PROVIDED DATA below:

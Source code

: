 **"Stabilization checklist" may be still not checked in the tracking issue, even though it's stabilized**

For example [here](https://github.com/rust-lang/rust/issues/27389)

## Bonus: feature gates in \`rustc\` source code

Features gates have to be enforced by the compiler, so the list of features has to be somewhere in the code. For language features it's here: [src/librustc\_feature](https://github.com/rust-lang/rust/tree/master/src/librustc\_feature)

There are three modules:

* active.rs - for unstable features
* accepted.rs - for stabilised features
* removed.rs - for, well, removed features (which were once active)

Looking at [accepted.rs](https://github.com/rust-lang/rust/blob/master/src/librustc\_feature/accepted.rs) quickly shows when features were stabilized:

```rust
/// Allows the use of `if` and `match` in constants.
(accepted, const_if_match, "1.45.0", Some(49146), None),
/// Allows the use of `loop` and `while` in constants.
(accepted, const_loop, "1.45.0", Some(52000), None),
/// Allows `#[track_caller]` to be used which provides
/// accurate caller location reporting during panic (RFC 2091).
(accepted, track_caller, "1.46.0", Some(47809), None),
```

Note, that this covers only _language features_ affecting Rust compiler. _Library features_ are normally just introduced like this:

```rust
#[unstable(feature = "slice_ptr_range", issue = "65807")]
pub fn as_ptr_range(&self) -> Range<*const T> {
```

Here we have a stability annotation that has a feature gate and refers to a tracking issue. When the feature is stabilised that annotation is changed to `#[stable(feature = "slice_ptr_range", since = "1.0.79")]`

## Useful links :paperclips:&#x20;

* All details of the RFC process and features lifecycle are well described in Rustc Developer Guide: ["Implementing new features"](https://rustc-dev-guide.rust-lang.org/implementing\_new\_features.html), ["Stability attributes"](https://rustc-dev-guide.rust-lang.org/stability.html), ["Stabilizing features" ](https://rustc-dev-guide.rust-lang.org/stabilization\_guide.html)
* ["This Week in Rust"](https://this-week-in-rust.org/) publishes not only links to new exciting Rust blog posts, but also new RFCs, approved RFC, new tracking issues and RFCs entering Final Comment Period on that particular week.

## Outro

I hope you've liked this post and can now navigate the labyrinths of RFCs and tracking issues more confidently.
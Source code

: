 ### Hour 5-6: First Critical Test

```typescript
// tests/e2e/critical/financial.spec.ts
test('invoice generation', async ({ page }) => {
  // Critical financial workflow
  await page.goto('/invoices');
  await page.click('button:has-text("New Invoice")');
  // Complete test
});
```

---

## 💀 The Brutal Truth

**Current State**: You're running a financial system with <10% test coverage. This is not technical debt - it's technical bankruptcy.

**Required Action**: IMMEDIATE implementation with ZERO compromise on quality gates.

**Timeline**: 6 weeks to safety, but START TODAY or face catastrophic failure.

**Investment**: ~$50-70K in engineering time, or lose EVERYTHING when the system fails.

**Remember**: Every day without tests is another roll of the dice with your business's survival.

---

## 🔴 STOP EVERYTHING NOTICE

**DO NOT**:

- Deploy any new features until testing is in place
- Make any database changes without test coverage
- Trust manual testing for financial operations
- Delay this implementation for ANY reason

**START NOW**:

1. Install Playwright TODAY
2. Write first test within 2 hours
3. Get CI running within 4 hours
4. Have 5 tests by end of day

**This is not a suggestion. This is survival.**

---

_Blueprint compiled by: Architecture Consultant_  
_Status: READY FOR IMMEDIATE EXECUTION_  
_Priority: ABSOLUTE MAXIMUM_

End of PROVIDED DATA.

Would you transcribe the records above exactly, leaving nothing out?

• RESPONSE:
Source code

: **"Stabilization checklist" may be still not checked in the tracking issue, even though it's stabilized**

For example [here](https://github.com/rust-lang/rust/issues/27389)

## Bonus: feature gates in \`rustc\` source code

Features gates have to be enforced by the compiler, so the list of features has to be somewhere in the code. For language features it's here: [src/librustc\_feature](https://github.com/rust-lang/rust/tree/master/src/librustc\_feature)

There are three modules:

* active.rs - for unstable features
* accepted.rs - for stabilised features
* removed.rs - for, well, removed features (which were once active)

Looking at [accepted.rs](https://github.com/rust-lang/rust/blob/master/src/librustc\_feature/accepted.rs) quickly shows when features were stabilized:

```rust
/// Allows the use of `if` and `match` in constants.
(accepted, const_if_match, "1.45.0", Some(49146), None),
/// Allows the use of `loop` and `while` in constants.
(accepted, const_loop, "1.45.0", Some(52000), None),
/// Allows `#[track_caller]` to be used which provides
/// accurate caller location reporting during panic (RFC 2091).
(accepted, track_caller, "1.46.0", Some(47809), None),
```

Note, that this covers only _language features_ affecting Rust compiler. _Library features_ are normally just introduced like this:

```rust
#[unstable(feature = "slice_ptr_range", issue = "65807")]
pub fn as_ptr_range(&self) -> Range<*const T> {
```

Here we have a stability annotation that has a feature gate and refers to a tracking issue. When the feature is stabilised that annotation is changed to `#[stable(feature = "slice_ptr_range", since = "1.0.79")]`

## Useful links :paperclips:&#x20;

* All details of the RFC process and features lifecycle are well described in Rustc Developer Guide: ["Implementing new features"](https://rustc-dev-guide.rust-lang.org/implementing\_new\_features.html), ["Stability attributes"](https://rustc-dev-guide.rust-lang.org/stability.html), ["Stabilizing features" ](https://rustc-dev-guide.rust-lang.org/stabilization\_guide.html)
* ["This Week in Rust"](https://this-week-in-rust.org/) publishes not only links to new exciting Rust blog posts, but also new RFCs, approved RFC, new tracking issues and RFCs entering Final Comment Period on that particular week.

## Outro

I hope you've liked this post and can now navigate the labyrinths of RFCs and tracking issues more confidently.
Source code

: ### Hour 5-6: First Critical Test

```typescript
// tests/e2e/critical/financial.spec.ts
test('invoice generation', async ({ page }) => {
  // Critical financial workflow
  await page.goto('/invoices');
  await page.click('button:has-text("New Invoice")');
  // Complete test
});
```

---

## 💀 The Brutal Truth

**Current State**: You're running a financial system with <10% test coverage. This is not technical debt - it's technical bankruptcy.

**Required Action**: IMMEDIATE implementation with ZERO compromise on quality gates.

**Timeline**: 6 weeks to safety, but START TODAY or face catastrophic failure.

**Investment**: ~$50-70K in engineering time, or lose EVERYTHING when the system fails.

**Remember**: Every day without tests is another roll of the dice with your business's survival.

---

## 🔴 STOP EVERYTHING NOTICE

**DO NOT**:

- Deploy any new features until testing is in place
- Make any database changes without test coverage
- Trust manual testing for financial operations
- Delay this implementation for ANY reason

**START NOW**:

1. Install Playwright TODAY
2. Write first test within 2 hours
3. Get CI running within 4 hours
4. Have 5 tests by end of day

**This is not a suggestion. This is survival.**

---

_Blueprint compiled by: Architecture Consultant_  
_Status: READY FOR IMMEDIATE EXECUTION_  
_Priority: ABSOLUTE MAXIMUM_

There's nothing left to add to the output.